ACTION ITEM:
Find the line containing "두번째 페이지에는 도형위에 강아지가 있는 사진입니다.<br>" in the entries below. Restate it and each line after it, word for word, up to and including the line containing "컨셉은 츄어블 타입의 영양제를 광고하는 것으로 구성하였습니다.<br>".

[Dataset items]
##########

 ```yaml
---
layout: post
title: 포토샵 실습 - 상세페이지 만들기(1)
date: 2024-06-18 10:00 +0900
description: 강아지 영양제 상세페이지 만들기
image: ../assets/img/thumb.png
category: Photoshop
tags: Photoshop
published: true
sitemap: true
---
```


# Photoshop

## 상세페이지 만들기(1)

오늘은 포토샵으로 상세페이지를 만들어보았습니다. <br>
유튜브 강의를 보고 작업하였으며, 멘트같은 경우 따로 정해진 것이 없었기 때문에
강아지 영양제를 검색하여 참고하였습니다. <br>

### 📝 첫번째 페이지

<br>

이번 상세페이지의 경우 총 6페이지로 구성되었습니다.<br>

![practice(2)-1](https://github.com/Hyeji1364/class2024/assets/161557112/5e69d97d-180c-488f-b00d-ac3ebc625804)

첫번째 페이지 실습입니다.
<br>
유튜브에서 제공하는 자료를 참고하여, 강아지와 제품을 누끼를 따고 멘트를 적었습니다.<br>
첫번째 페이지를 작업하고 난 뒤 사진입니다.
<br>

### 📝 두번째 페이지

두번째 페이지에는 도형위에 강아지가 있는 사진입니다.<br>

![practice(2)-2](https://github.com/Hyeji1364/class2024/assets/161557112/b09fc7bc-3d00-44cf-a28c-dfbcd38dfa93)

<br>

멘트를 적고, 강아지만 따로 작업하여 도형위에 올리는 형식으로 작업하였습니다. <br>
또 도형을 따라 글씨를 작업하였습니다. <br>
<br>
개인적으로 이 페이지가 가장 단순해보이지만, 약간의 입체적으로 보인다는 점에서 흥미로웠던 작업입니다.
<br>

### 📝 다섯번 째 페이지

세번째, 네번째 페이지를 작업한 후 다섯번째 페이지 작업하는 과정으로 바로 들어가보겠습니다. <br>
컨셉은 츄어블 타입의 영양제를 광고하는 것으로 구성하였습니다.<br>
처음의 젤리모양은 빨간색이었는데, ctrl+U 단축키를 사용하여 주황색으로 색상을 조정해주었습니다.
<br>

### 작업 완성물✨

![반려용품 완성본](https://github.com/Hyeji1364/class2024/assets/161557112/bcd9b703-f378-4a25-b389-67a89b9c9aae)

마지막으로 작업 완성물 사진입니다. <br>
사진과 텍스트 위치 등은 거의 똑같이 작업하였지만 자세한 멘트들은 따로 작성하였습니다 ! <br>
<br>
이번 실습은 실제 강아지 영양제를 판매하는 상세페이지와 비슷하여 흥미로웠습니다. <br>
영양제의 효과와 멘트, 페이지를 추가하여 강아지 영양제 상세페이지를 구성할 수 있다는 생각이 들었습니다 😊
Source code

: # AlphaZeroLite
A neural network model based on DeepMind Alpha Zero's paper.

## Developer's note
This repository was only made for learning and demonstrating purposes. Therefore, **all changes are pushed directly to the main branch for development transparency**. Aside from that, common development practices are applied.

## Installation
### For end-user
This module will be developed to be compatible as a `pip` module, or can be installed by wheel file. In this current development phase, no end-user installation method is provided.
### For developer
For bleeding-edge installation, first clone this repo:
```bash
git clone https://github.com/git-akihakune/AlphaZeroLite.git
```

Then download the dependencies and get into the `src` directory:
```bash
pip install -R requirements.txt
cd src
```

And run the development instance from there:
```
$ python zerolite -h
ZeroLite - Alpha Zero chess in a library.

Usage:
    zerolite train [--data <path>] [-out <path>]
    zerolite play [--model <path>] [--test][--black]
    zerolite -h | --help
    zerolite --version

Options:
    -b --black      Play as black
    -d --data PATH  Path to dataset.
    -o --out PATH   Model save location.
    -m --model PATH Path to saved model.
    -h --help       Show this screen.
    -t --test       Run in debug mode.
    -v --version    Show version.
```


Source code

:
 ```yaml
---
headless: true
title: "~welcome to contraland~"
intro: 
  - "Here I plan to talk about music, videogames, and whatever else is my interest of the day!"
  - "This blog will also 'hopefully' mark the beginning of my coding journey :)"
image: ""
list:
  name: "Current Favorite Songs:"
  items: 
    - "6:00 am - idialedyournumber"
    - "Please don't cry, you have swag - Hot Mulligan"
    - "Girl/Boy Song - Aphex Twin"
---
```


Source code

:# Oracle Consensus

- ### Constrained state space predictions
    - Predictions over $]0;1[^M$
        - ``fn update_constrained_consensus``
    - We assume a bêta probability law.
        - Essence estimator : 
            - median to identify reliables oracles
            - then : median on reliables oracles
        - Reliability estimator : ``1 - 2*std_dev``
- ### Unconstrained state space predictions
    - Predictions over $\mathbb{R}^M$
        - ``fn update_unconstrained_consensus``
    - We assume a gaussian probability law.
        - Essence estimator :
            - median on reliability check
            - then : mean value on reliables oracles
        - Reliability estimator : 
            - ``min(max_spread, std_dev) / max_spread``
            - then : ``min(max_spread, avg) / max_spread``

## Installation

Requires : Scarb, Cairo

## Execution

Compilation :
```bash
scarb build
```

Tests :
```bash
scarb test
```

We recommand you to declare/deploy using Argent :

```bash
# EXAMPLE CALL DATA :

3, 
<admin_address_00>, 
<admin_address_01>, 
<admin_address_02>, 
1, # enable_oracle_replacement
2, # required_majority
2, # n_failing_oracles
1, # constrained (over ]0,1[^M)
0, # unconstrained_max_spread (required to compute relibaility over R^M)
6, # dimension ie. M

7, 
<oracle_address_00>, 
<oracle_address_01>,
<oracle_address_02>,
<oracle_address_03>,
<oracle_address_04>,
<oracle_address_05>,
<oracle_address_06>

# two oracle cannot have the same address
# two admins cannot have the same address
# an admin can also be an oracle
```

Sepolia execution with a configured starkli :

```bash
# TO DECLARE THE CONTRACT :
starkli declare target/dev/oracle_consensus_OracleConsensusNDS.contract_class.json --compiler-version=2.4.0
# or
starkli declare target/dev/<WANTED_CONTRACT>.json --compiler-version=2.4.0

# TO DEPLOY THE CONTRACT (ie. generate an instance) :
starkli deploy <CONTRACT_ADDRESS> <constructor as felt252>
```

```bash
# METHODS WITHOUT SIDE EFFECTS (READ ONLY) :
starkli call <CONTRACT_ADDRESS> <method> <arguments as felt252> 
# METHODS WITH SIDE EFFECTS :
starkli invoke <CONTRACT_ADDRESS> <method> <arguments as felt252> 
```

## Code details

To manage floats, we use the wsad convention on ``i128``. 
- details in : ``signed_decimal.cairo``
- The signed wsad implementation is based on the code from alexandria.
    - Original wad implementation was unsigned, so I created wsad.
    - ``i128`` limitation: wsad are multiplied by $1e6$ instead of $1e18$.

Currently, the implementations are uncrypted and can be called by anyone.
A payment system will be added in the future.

##########

SOLUTION TO THIS PROBLEM:
두번째 페이지에는 도형위에 강아지가 있는 사진입니다.<br>

![practice(2)-2](https://github.com/Hyeji1364/class2024/assets/161557112/b09fc7bc-3d00-44cf-a28c-dfbcd38dfa93)

<br>

멘트를 적고, 강아지만 따로 작업하여 도형위에 올리는 형식으로 작업하였습니다. <br>
또 도형을 따라 글씨를 작업하였습니다. <br>
<br>
개인적으로 이 페이지가 가장 단순해보이지만, 약간의 입체적으로 보인다는 점에서 흥미로웠던 작업입니다.
<br>

### 📝 다섯번 째 페이지

세번째, 네번째 페이지를 작업한 후 다섯번째 페이지 작업하는 과정으로 바로 들어가보겠습니다. <br>
컨셉은 츄어블 타입의 영양제를 광고하는 것으로 구성하였습니다.<br>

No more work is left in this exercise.